Hmm, curry the hotter the better in my book. Thanks for the recipe. I've cooked many of Charmaine's recipes and they always turn out a treat.

Thanks for the rendang recipe - I actually have that Charmaine Solomon book and have not actually made this, so I will now on your recommendation. Thanks!

Sounds devine. I am not an eater of red meat. Do you think it would work with chicken thighs? I might have a go anyway. Sounds so yummo.

Ah, the rendang. I only made it after you recommended but OD'd by making it about four times in a month. Maybe time to revisit.
For new players - it doesn't look like the sauce is going to be right until the very end, don't despair - though Nan I thought the 2 1/2 hours was pretty much on the money.
Good luck with the move and look forward to seeing you in July! xx

looks like you had fun!

OMG! Talk about a favorite dish of mine!

Daun Salam = Bay leaves
The West Sumatrans, where Rendang is originally from, usually cook them for two straight days, but 8 to 10 hours sounds decent enough for me. The key is in keep stirring and simmering the coconut milk.

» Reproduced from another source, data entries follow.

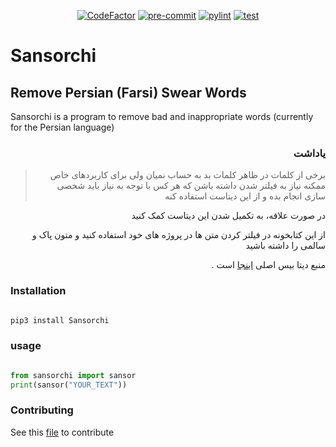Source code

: <p align="center">
<a href="https://www.codefactor.io/repository/github/mmdbalkhi/sansorchi"><img src="https://www.codefactor.io/repository/github/mmdbalkhi/sansorchi/badge" alt="CodeFactor"></a>
<a href="https://results.pre-commit.ci/latest/github/mmdbalkhi/Sansorchi/main"><img src="https://results.pre-commit.ci/badge/github/mmdbalkhi/Sansorchi/main.svg" alt="pre-commit"></a>
<a href="https://github.com/mmdbalkhi/Sansorchi/actions/workflows/pylint.yml"><img src="https://github.com/mmdbalkhi/Sansorchi/actions/workflows/pylint.yml/badge.svg" alt="pylint"></a>
<a href="https://github.com/mmdbalkhi/Sansorchi/actions/workflows/test.yml"><img src="https://github.com/mmdbalkhi/Sansorchi/actions/workflows/test.yml/badge.svg" alt="test"></a>
</p>

# Sansorchi

## Remove Persian (Farsi) Swear Words

Sansorchi is a program to remove bad and inappropriate words (currently for the Persian language)

<div dir="rtl">

### یاداشت

> برخی از کلمات در ظاهر کلمات بد به حساب نمیان ولی برای کاربردهای خاص ممکنه نیاز به فیلتر شدن داشته باشن که هر کس با توجه به نیاز باید شخصی سازی انجام بده و از این دیتاست استفاده کنه

در صورت علاقه، به تکمیل شدن این دیتاست کمک کنید

از این کتابخونه در فیلتر کردن متن ها در پروژه های خود استفاده کنید و متون پاک و سالمی را داشته باشید

منبع دیتا بیس اصلی [اینجا](https://github.com/amirshnll/Persian-Swear-Words) است .

</div>

### Installation

```bash

pip3 install Sansorchi

```

### usage

```python

from sansorchi import sansor
print(sansor("YOUR_TEXT"))

```

### Contributing

See this [file](https://github.com/mmdbalkhi/Sansorchi/blob/main/CONTRIBUTING.md) to contribute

You aren't moving out of Canberra, are you? Otherwise I might invite you over for a proper rendang and other Indonesian dishes meal in Scullin. :D :D

Cheers.

hi darling nan, such sychronicity cos i was thinking about you today, and then you rang me. i have been cooking that charmaine soloman rendang since i was about 23. i dragged that book (heavy as it is) around the world and sought out bloody tamarind in countries such as denmark in 1985. i had to go to the red light district to find tamarinds and couldn't get the paste so had to cook and sieve them. it is the ONLY really mucky page in the whole book as it was the absolute favourite. by the time we got to singapore the book was looking decidedly shabby so i got it rebound in leather...so now you will have to cook it for me when i get to canberra. which i will do soon as, though i am a dreadful friend, i am going to get a whole lot better from now on. what a fascinator you were to live on swingers' hill...but please send me your new address. i am quite good at licking stamps. love sal xxx

I'm always on the look out for curry recipes :)


thank you!!


(I found your blog via Canberra's Got Style. [I'm in Qbn.] It's lovely!)